O meu pai fazia-me sentir segura, não havia mal que não curasse. Talvez seja essa a definição mais lata de amor paterno, materno. Uma criança amada é uma criança que se sente protegida e invulnerável. Pergunto-me se, um dia, o meu filho olhará para trás e pensará que o meu amor o fez sentir-se seguro. Se, apesar de tudo, fui o seu porto de abrigo.
O Meu Pai Voava lê-se num sopro, mas não é de leitura fácil. Sorrimos por vezes, sentimos um peso no peito em tantas outras. Não acho justo avaliar ou fazer análises a este tipo de livros.

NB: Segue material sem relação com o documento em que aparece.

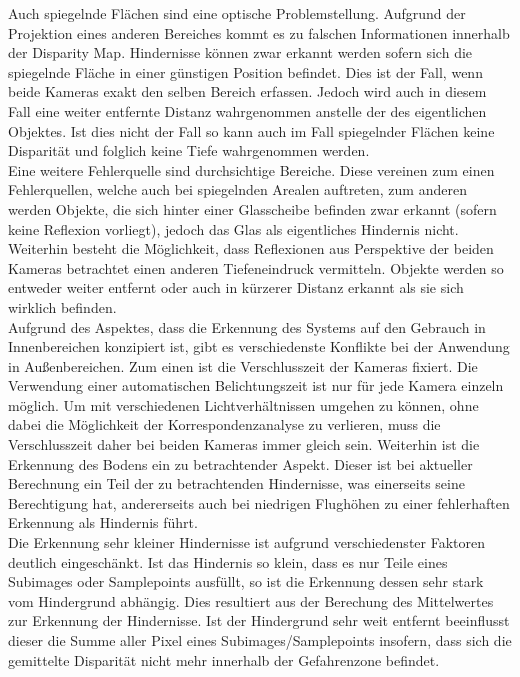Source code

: \noindent
Auch spiegelnde Flächen sind eine optische Problemstellung. Aufgrund der Projektion eines anderen Bereiches kommt es zu falschen Informationen innerhalb der Disparity Map. Hindernisse können zwar erkannt werden sofern sich die spiegelnde Fläche in einer günstigen Position befindet. Dies ist der Fall, wenn beide Kameras exakt den selben Bereich erfassen. Jedoch wird auch in diesem Fall eine weiter entfernte Distanz wahrgenommen anstelle der des eigentlichen Objektes. 
Ist dies nicht der Fall so kann auch im Fall spiegelnder Flächen keine Disparität und folglich keine Tiefe wahrgenommen werden.\\
    
\noindent
Eine weitere Fehlerquelle sind durchsichtige Bereiche. Diese vereinen zum einen Fehlerquellen, welche auch bei spiegelnden Arealen auftreten, zum anderen werden Objekte, die sich hinter einer Glasscheibe befinden zwar erkannt (sofern keine Reflexion vorliegt), jedoch das Glas als eigentliches Hindernis nicht. Weiterhin besteht die Möglichkeit, dass Reflexionen aus Perspektive der beiden Kameras betrachtet einen anderen Tiefeneindruck vermitteln. Objekte werden so entweder weiter entfernt oder auch in kürzerer Distanz erkannt als sie sich wirklich befinden.\\

\noindent
Aufgrund des Aspektes, dass die Erkennung des Systems auf den Gebrauch in Innenbereichen konzipiert ist, gibt es verschiedenste Konflikte bei der Anwendung in Außenbereichen. Zum einen ist die Verschlusszeit der Kameras fixiert. Die Verwendung einer automatischen Belichtungszeit ist nur für jede Kamera einzeln möglich. Um mit verschiedenen Lichtverhältnissen umgehen zu können, ohne dabei die Möglichkeit der Korrespondenzanalyse zu verlieren, muss die Verschlusszeit daher bei beiden Kameras immer gleich sein. Weiterhin ist die Erkennung des Bodens ein zu betrachtender Aspekt. Dieser ist bei aktueller Berechnung ein Teil der zu betrachtenden Hindernisse, was einerseits seine Berechtigung hat, andererseits auch bei niedrigen Flughöhen zu einer fehlerhaften Erkennung als Hindernis führt.\\

\noindent
Die Erkennung sehr kleiner Hindernisse ist aufgrund verschiedenster Faktoren deutlich eingeschänkt. Ist das Hindernis so klein, dass es nur Teile eines Subimages oder Samplepoints ausfüllt, so ist die Erkennung dessen sehr stark vom Hindergrund abhängig. Dies resultiert aus der Berechung des Mittelwertes zur Erkennung der Hindernisse. Ist der Hindergrund sehr weit entfernt beeinflusst dieser die Summe aller Pixel eines Subimages/Samplepoints insofern, dass sich die gemittelte Disparität nicht mehr innerhalb der Gefahrenzone befindet. 


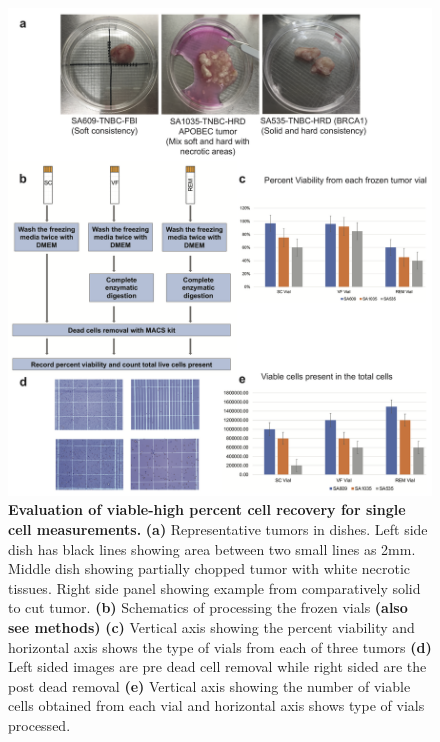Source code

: \begin{figure}
	\centering
	\includegraphics[width=\textwidth]{Figures/cellviability2.png}
	\caption[Evaluation of viable-high percent cell recovery for single cell measurements]
	{\small
	    \textbf{Evaluation of viable-high percent cell recovery for single cell measurements.}
	    \textbf{(a)} Representative tumors in dishes. Left side dish has black lines showing area between two small lines as 2mm. Middle dish showing partially chopped tumor with white necrotic tissues. Right side panel showing example from comparatively solid to cut tumor.
	    \textbf{(b)} Schematics of processing the frozen vials \textbf{(also see methods)}
	    \textbf{(c)} Vertical axis showing the percent viability and horizontal axis shows the type of vials from each of three tumors  \textbf{(d)} Left sided images are pre dead cell removal while right sided are the post dead removal \textbf{(e)} Vertical axis showing the number of viable cells obtained from each vial and horizontal axis shows type of vials processed.
	}
	\label{fig:cellviability}
\end{figure}


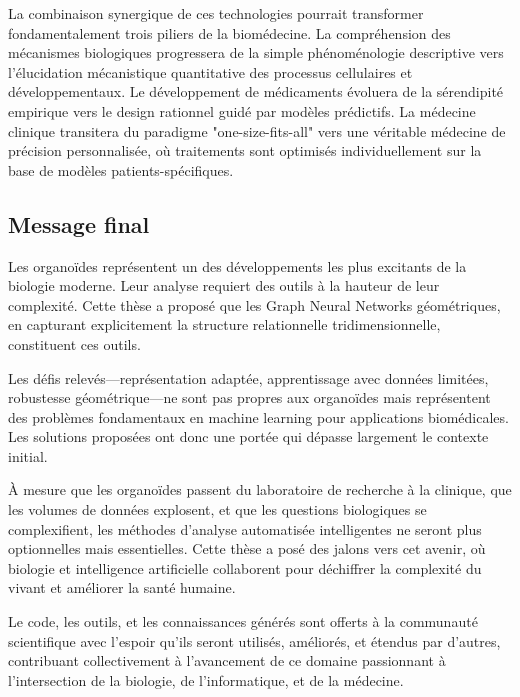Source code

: La combinaison synergique de ces technologies pourrait transformer fondamentalement trois piliers de la biomédecine. La compréhension des mécanismes biologiques progressera de la simple phénoménologie descriptive vers l'élucidation mécanistique quantitative des processus cellulaires et développementaux. Le développement de médicaments évoluera de la sérendipité empirique vers le design rationnel guidé par modèles prédictifs. La médecine clinique transitera du paradigme "one-size-fits-all" vers une véritable médecine de précision personnalisée, où traitements sont optimisés individuellement sur la base de modèles patients-spécifiques.

\subsection{Message final}

Les organoïdes représentent un des développements les plus excitants de la biologie moderne. Leur analyse requiert des outils à la hauteur de leur complexité. Cette thèse a proposé que les Graph Neural Networks géométriques, en capturant explicitement la structure relationnelle tridimensionnelle, constituent ces outils.

Les défis relevés—représentation adaptée, apprentissage avec données limitées, robustesse géométrique—ne sont pas propres aux organoïdes mais représentent des problèmes fondamentaux en machine learning pour applications biomédicales. Les solutions proposées ont donc une portée qui dépasse largement le contexte initial.

À mesure que les organoïdes passent du laboratoire de recherche à la clinique, que les volumes de données explosent, et que les questions biologiques se complexifient, les méthodes d'analyse automatisée intelligentes ne seront plus optionnelles mais essentielles. Cette thèse a posé des jalons vers cet avenir, où biologie et intelligence artificielle collaborent pour déchiffrer la complexité du vivant et améliorer la santé humaine.

Le code, les outils, et les connaissances générés sont offerts à la communauté scientifique avec l'espoir qu'ils seront utilisés, améliorés, et étendus par d'autres, contribuant collectivement à l'avancement de ce domaine passionnant à l'intersection de la biologie, de l'informatique, et de la médecine.
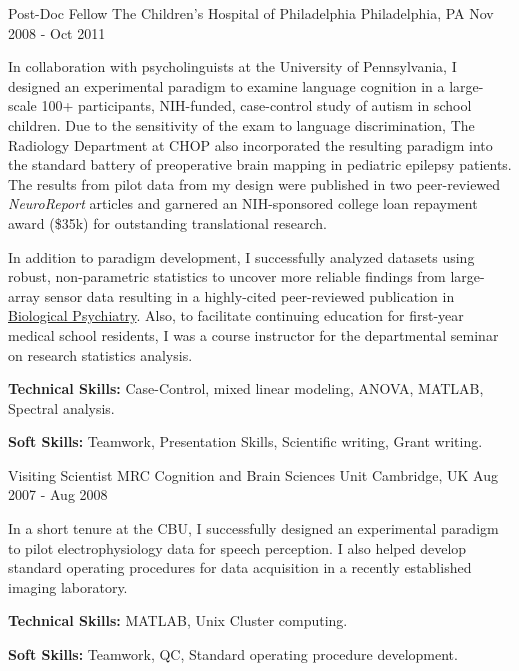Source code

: \begin{cventries}
  \cventry
  {Post-Doc Fellow} %
  {The Children's Hospital of Philadelphia} %
  {Philadelphia, PA} %
  {Nov 2008 - Oct 2011} %
  {
    \begin{cvitems} %
      \item {In collaboration with psycholinguists at the University of Pennsylvania, I designed an experimental paradigm to examine language cognition in a large-scale 100+ participants, NIH-funded, case-control study of autism in school children. Due to the sensitivity of the exam to language discrimination, The Radiology Department at CHOP  also incorporated the resulting paradigm into the standard battery of preoperative brain mapping in pediatric epilepsy patients. The results from pilot data from my design were published in two peer-reviewed \emph{NeuroReport} articles and garnered an NIH-sponsored college loan repayment award (\$35k) for outstanding translational research.}
      \item {In addition to paradigm development, I successfully analyzed datasets using robust, non-parametric statistics to uncover more reliable findings from large-array sensor data resulting in a highly-cited peer-reviewed publication in \href{https://doi.org/10.1016/j.biopsych.2011.01.015}{Biological Psychiatry}. Also, to facilitate continuing education for first-year medical school residents, I was a course instructor for the departmental seminar on research statistics analysis.}
      \item {\textbf{Technical Skills:} Case-Control, mixed linear modeling, ANOVA, MATLAB, Spectral analysis.}
      \item {\textbf{Soft Skills:} Teamwork, Presentation Skills, Scientific writing, Grant writing.}
    \end{cvitems}
  }

  \cventry
  {Visiting Scientist} %
  {MRC Cognition and Brain Sciences Unit} %
  {Cambridge, UK} %
  {Aug 2007 - Aug 2008} %
  {
    \begin{cvitems} %
      \item {In a short tenure at the CBU, I successfully designed an experimental paradigm to pilot electrophysiology data for speech perception. I also helped develop standard operating procedures for data acquisition in a recently established imaging laboratory.}
      \item {\textbf{Technical Skills:} MATLAB, Unix Cluster computing.}
      \item {\textbf{Soft Skills:} Teamwork, QC, Standard operating procedure development.}
    \end{cvitems}
  }

\end{cventries}
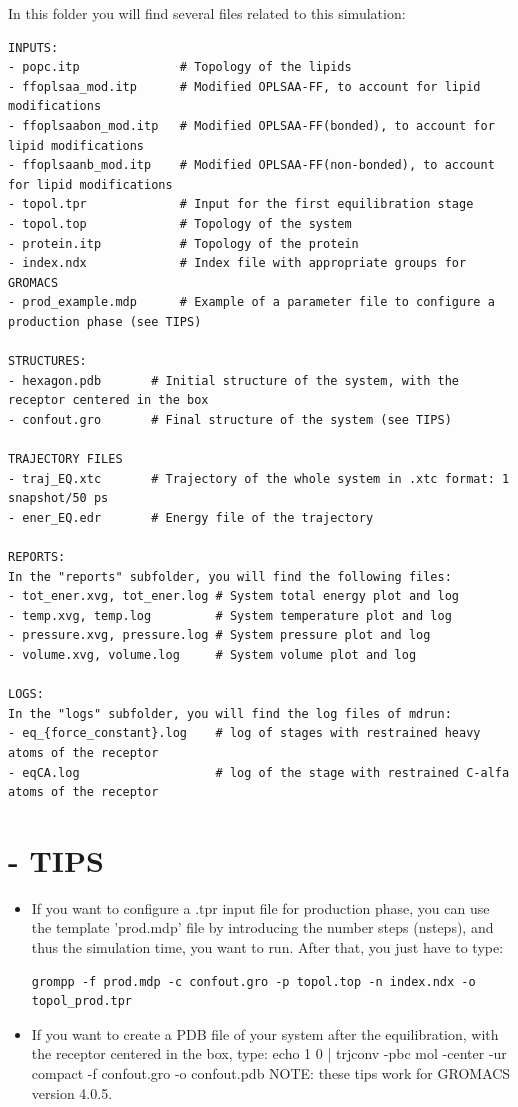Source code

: \documentclass[10pt, oneside, pdftex]{article}
\begin{document}
In this folder you will find several files related to this simulation:

\begin{Verbatim}
INPUTS:
- popc.itp              # Topology of the lipids
- ffoplsaa_mod.itp      # Modified OPLSAA-FF, to account for lipid modifications
- ffoplsaabon_mod.itp   # Modified OPLSAA-FF(bonded), to account for lipid modifications
- ffoplsaanb_mod.itp    # Modified OPLSAA-FF(non-bonded), to account for lipid modifications
- topol.tpr             # Input for the first equilibration stage
- topol.top             # Topology of the system
- protein.itp           # Topology of the protein
- index.ndx             # Index file with appropriate groups for GROMACS
- prod_example.mdp      # Example of a parameter file to configure a production phase (see TIPS)

STRUCTURES:
- hexagon.pdb   	# Initial structure of the system, with the receptor centered in the box
- confout.gro   	# Final structure of the system (see TIPS)

TRAJECTORY FILES
- traj_EQ.xtc   	# Trajectory of the whole system in .xtc format: 1 snapshot/50 ps	 
- ener_EQ.edr   	# Energy file of the trajectory

REPORTS:
In the "reports" subfolder, you will find the following files:
- tot_ener.xvg, tot_ener.log # System total energy plot and log
- temp.xvg, temp.log         # System temperature plot and log
- pressure.xvg, pressure.log # System pressure plot and log
- volume.xvg, volume.log     # System volume plot and log

LOGS:
In the "logs" subfolder, you will find the log files of mdrun:
- eq_{force_constant}.log    # log of stages with restrained heavy atoms of the receptor
- eqCA.log                   # log of the stage with restrained C-alfa atoms of the receptor
\end{Verbatim}

\section*{ - TIPS}
\begin{itemize}
\item{If you want to configure a .tpr input file for production phase, you
can use the  template 'prod.mdp' file by introducing  the number steps
(nsteps), and thus  the simulation time, you want  to run. After that,
you just have to type:
\begin{Verbatim}
grompp -f prod.mdp -c confout.gro -p topol.top -n index.ndx -o topol_prod.tpr
\end{Verbatim}
}

\item{If  you  want  to  create  a  PDB file  of  your  system  after  the
equilibration, with the receptor centered in the box, type: echo 1 0 |
trjconv  -pbc mol -center  -ur compact  -f confout.gro  -o confout.pdb
NOTE: these tips work for GROMACS version 4.0.5.}
\end{itemize}
\end{document}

Podemos ou não ligar-nos à escrita, mas acho muito injusto fazer qualquer tipo de apreciação a um livro destes, vindo de um processo de luto.
Claro que posso dizer que gostei da sensibilidade que li, gostei dos momentos em que ri e gostei da beleza existente na tristeza, mas acho que este livro será certamente interpretado de formas muito diferentes de acordo com as vivências de cada um — poderá ser um abraço extra para quem vive o mesmo luto, poderá ser um nó na garganta para quem sabe que um dia viverá este luto ou poderá ser um objeto de afastamento sentimental para quem assim o conseguir interpretar.
Para mim, sabendo que nunca viverei o luto da perda do pai, acho que fiquei ali perto do nó na garganta porque as relações com cada um dos nossos pais serão sempre diferentes, mas o sentimento de perda, seja de pai ou mãe, talvez seja semelhante.
Sei que cada um viverá o seu luto à sua maneira, mas ao ver a Tânia transformar o luto em arte a minha esperança é a de que se tenha sentido aconchegada e menos sozinha. Certamente será assim que muitos se sentirão ao ler este livro.